There are no drivers for AirPrint, it is the driver so I can only imagine you actually never used AirPrint before because it doesn’t work like that.
 
As for the brand, my advice is ignore that and rather look at the cost of toners and ultimately the cost per page then device based on the features from there.

Also, you don’t have to go laser, it will always be more expensive up front and more expensive at replenishment but will be cheaper per page ultimately.
 
Surely there doesn’t exist a printer without AirPrint any more? Surely?

And anything that says it supports AirPrint will print straight from iOS, that’s pretty much the point.

It’s a driverless and installationless solution for all Apple operating systems.

There are no drivers for AirPrint, it is the driver so I can only imagine you actually never used AirPrint before because it doesn’t work like that.
When we bought the Samsung laser printer, years back – Airprint was certainly not common, at least – very few printers actually listed it as a feature, and those were typically the pricier, high-end machines (more for office use, not really home use).

My reference to drivers etc., were in relation to the Samsung. It certainly didn't support Airprint, and required driver installation to get it speaking properly to our Macs to have its scanning software work, and send the scans through. Eventually, it was such a pain to get it work properly, as the macOS updates kept happening, that I just connected it to a cheap Windows machine, that was basically only used for printing/scanning. All that effort just because the alternative (of navigating Samsung – then HP legacy pages – to try and find updated driver software) was just not worth it.
Did eventually find pricey (but totally worth it) Mac software that took care of the scanner side of things (VueScan) – but printing remained a PITA, with the printer more-often-than-not simply not receiving the message to print, from our Mac laptops.

So that's the reason for my query – I haven't ever used an Airprint printer, but really would prefer to – if it works as intended. And therein lies the rub!
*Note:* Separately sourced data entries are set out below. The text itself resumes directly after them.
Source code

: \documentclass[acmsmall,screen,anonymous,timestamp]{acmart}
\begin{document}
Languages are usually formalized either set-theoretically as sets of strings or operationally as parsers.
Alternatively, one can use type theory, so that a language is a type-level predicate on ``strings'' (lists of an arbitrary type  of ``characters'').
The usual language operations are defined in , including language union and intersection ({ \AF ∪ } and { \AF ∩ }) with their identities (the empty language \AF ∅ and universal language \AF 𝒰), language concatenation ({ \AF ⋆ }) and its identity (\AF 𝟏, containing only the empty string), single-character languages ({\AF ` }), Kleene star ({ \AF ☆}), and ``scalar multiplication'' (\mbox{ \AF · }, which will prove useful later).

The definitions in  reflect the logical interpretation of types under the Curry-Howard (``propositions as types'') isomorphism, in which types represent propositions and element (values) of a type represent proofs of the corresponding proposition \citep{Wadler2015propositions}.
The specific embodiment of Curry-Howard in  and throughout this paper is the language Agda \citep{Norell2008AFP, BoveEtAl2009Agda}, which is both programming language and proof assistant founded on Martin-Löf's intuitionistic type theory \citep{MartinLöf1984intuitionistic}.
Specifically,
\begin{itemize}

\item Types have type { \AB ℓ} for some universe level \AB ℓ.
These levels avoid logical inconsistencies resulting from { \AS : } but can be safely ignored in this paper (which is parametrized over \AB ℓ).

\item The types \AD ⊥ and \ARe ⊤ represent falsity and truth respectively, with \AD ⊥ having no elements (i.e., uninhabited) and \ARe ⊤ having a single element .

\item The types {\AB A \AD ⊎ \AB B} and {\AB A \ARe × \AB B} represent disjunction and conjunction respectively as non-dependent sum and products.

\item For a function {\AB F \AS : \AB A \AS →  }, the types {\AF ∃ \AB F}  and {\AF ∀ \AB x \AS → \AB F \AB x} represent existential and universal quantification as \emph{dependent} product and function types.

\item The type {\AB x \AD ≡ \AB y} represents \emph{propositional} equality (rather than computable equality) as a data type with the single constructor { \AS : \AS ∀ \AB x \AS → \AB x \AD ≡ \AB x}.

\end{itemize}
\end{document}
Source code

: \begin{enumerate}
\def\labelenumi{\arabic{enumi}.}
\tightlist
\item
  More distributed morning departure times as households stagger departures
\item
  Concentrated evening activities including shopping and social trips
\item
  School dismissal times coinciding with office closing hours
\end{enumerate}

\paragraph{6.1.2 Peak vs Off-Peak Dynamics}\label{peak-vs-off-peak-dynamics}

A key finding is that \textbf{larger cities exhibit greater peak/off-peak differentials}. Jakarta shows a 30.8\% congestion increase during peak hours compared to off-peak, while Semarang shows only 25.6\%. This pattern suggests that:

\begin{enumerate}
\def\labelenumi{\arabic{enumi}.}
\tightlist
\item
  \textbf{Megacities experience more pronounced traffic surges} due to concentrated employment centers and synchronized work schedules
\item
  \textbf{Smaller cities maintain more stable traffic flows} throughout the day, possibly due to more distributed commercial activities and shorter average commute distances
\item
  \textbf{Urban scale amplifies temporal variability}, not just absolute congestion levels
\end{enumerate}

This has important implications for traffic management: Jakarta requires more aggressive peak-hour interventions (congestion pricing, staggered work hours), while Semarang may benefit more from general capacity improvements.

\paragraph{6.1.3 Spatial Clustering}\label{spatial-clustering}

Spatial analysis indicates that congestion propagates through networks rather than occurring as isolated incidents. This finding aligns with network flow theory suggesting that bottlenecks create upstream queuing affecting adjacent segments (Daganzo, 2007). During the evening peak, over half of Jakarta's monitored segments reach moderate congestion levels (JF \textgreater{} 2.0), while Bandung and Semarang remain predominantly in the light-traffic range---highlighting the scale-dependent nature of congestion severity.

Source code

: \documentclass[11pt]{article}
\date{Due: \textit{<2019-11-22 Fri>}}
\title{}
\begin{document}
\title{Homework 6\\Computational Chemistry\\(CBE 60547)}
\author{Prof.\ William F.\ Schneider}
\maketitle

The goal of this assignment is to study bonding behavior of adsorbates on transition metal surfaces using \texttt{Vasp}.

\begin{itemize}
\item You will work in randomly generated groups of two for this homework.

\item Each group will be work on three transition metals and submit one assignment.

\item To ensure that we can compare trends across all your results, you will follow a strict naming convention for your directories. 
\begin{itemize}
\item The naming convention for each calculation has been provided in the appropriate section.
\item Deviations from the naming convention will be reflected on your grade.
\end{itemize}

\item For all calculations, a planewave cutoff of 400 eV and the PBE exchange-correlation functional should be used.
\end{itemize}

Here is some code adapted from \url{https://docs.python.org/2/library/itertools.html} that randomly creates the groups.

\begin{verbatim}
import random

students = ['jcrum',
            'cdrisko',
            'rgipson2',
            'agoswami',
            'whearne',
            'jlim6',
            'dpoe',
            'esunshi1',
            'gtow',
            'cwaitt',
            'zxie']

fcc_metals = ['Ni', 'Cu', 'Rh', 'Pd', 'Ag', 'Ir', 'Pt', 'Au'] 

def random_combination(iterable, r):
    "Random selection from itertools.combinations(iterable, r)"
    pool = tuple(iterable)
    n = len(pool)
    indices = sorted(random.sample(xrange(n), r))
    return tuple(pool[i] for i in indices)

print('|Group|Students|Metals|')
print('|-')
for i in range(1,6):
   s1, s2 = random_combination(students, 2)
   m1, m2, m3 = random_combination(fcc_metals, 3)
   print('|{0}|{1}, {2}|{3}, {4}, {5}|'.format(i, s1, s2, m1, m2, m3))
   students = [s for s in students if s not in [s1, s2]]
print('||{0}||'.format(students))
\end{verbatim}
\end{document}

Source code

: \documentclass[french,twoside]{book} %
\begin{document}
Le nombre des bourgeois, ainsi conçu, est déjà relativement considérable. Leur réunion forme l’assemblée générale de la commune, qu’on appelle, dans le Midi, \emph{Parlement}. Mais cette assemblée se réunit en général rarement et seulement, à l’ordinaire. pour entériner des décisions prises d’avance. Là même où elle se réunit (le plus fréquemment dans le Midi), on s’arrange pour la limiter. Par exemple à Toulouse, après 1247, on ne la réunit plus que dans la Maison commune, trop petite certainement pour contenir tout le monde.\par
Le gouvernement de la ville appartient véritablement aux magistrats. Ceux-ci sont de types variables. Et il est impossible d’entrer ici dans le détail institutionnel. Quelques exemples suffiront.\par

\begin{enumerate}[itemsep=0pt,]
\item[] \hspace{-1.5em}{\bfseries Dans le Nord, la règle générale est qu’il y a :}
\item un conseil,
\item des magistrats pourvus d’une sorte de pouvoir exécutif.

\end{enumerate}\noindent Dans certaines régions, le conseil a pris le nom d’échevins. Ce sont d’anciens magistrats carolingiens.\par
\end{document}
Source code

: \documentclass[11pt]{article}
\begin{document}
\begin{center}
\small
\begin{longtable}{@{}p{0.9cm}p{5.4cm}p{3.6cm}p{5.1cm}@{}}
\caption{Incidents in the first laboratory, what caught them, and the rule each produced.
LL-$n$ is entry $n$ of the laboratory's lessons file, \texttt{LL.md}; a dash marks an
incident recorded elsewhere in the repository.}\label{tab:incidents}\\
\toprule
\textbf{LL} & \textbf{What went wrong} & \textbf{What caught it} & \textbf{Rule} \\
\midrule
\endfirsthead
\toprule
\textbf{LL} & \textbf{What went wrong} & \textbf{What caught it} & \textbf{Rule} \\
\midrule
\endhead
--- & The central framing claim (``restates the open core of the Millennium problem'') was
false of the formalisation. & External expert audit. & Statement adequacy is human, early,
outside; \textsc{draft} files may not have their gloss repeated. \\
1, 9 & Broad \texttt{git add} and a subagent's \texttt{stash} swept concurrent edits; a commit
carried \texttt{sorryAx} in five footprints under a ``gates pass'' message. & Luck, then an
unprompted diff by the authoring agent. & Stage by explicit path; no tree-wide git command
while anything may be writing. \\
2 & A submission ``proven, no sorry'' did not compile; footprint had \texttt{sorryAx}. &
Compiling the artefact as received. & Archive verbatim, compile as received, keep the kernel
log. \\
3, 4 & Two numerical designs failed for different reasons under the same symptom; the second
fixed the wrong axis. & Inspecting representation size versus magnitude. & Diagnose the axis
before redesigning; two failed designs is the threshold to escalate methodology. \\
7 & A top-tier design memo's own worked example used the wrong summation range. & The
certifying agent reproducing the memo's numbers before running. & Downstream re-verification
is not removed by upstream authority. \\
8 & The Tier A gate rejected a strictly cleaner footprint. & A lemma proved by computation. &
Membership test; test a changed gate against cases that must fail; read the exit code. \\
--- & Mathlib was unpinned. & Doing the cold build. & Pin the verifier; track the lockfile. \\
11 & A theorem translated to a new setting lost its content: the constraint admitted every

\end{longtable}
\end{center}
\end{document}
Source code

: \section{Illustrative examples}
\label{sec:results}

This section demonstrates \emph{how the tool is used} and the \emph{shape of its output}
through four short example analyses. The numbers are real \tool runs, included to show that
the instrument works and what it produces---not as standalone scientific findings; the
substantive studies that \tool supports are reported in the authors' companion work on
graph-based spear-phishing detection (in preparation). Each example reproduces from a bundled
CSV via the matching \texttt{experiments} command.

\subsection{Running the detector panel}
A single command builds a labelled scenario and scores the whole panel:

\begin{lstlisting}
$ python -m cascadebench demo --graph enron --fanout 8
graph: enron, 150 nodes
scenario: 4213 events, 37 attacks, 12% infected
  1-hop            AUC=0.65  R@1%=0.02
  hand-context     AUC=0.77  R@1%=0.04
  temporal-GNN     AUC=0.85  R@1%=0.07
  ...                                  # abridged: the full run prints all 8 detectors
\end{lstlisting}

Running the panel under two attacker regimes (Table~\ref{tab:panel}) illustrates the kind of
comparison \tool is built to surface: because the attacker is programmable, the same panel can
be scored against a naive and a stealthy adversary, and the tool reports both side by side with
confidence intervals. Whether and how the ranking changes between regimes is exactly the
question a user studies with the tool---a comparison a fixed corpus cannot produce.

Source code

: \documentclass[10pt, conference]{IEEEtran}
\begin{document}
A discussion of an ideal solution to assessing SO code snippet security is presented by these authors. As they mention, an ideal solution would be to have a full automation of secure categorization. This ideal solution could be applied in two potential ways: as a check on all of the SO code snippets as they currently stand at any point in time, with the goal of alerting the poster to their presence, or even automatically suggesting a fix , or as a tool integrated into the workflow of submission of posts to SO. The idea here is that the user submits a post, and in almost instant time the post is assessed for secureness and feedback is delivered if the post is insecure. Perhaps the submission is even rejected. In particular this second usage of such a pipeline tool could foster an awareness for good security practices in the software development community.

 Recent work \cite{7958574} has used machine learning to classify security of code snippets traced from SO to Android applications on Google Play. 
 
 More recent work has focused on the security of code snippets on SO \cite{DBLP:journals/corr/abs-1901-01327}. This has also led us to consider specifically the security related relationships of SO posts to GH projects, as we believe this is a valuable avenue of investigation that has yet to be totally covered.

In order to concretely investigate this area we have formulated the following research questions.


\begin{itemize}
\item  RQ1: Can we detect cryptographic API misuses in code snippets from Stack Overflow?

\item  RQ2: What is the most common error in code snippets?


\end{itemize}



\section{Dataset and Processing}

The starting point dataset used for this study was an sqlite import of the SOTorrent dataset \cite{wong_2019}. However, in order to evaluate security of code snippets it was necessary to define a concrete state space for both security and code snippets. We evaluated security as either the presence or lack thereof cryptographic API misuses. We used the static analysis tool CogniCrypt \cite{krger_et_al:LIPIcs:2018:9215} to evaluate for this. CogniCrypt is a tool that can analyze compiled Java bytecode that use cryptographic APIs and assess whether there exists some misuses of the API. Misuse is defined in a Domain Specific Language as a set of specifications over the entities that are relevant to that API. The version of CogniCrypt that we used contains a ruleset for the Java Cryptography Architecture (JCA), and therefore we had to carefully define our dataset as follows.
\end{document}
Just because a printer says it is Airprint "compatible" doesn't necessarily mean that it actually works as intended.

Some of the ones I am looking at now, do have Airprint listed – but still hoping someone here might have gone this route recently, and can confirm it really does allow for seamless printing direct from an iPhone.
 
No if it says it’s AirPrint then it’s universally the same, it’s an Apple approved system and there is no variance to it.

There is no printer that does AirPrint better or worse than another, it’s all the same and works exactly the same.

Short of a shitty network card or some such it literally just works.

It works so well I’ve stopped bothering with any other method in enterprise even and simply enable AirPrint and call it a day.

Ironically this change came about because the industrial size Konica Minoltas we have stopped working properly with Big Sur and nobody could provide a driver that worked. Many firmware updates and days of troubleshooting and crap later figured we’d try AirPrint as a failover since it uses its own driver and low and behold problem was gone.

Haven’t reverted to the prehistoric way of doing things since.

So find comfort in knowing that if it says AirPrint it has to work as Apple expects it to work, otherwise it wouldn’t have the label.

I have used it on a number of printers from all brands over the years. As long as it’s on the same network and nobody is doing weird stuff blocking ports (Bonjour specially) etc it simply shows up on your iOS/MacOS device and you press print and off you go.

Literally takes seconds and job done.
 
My mom has an older version of that very same HP.

Does the job and is a solid machine and does AirPrint happily.

Ironically it’s a pain in the ass on Windows as with most things printer, but once it works it also keeps working.

Prices have certainly gone up though, I recall it being about R7500 some five years ago.